E ancora riportiamo dal saggio di Daniela Fonti, le seguenti acute riflessioni sul significato profondo di tale invenzione: “La linea semplice e comoda e tale da favorire ogni movimento del corpo agevolandone lo slancio e il naturale dinamismo appartiene anche all’ “abito maschile futurista” ideato da Giacomo Balla nel 1914; come la tuta è pensato per rompere il grigiore e la monotonia del vestito da uomo nel paesaggio urbano, ma resta nella dimensione creativo-artigianale caratteristica di tutta la produzione di Balla nel settore e non approda all’idea rivoluzionaria della realizzazione in serie favorita dalla razionalità del taglio e dal geometrismo simmetrico della linea.

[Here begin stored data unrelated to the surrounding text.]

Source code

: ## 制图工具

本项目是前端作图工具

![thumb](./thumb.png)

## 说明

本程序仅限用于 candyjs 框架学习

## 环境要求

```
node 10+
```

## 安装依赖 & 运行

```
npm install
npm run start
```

Formulata a Firenze e divulgata attraverso il più cittadino dei suoi quotidiani, la tuta intercetta ed in gran parte anticipa una riflessione sul tema del rapporto fra corpo ed abito di portata internazionale (dagli “abiti simultanei” di Sonia Delaunay ai vestiti prodotti al Bauhaus); se la collochiamo in una problematica più ampia di quella stessa già dilatata posta dal Futurismo, ne coglieremo le valenze “rivoluzionarie” in merito al riconosciuto rapporto fra il corpo umano visto come un sistema dinamico, riconsiderato in base alle sue potenzialità cinetiche e il nuovo senso della spazialità polidimensionale postulato dalle avanguardie pittoriche, cubiste e futuriste in testa.
E’ in mostra anche il logo della “Maison Vionnet” ideato dall’artista: “un peplo a forma di “V” sorretto da una figura impostata su una colonna ionica, che si caratterizza per la perfetta armonia tra il corpo della donna e la veste, per le raffinate soluzioni stilistiche nel trattamento della linea, oltre che per la rarefazione dei volumi, in piena sintonia con l’atmosfera Déco del tempo”. La mostra è stata corredata da un catalogo a colori edito da Manfredi Edizioni (Cesena) con testi critici di Daniela Fonti, Carla Cerutti ed un contributo di Elisabetta Seeber.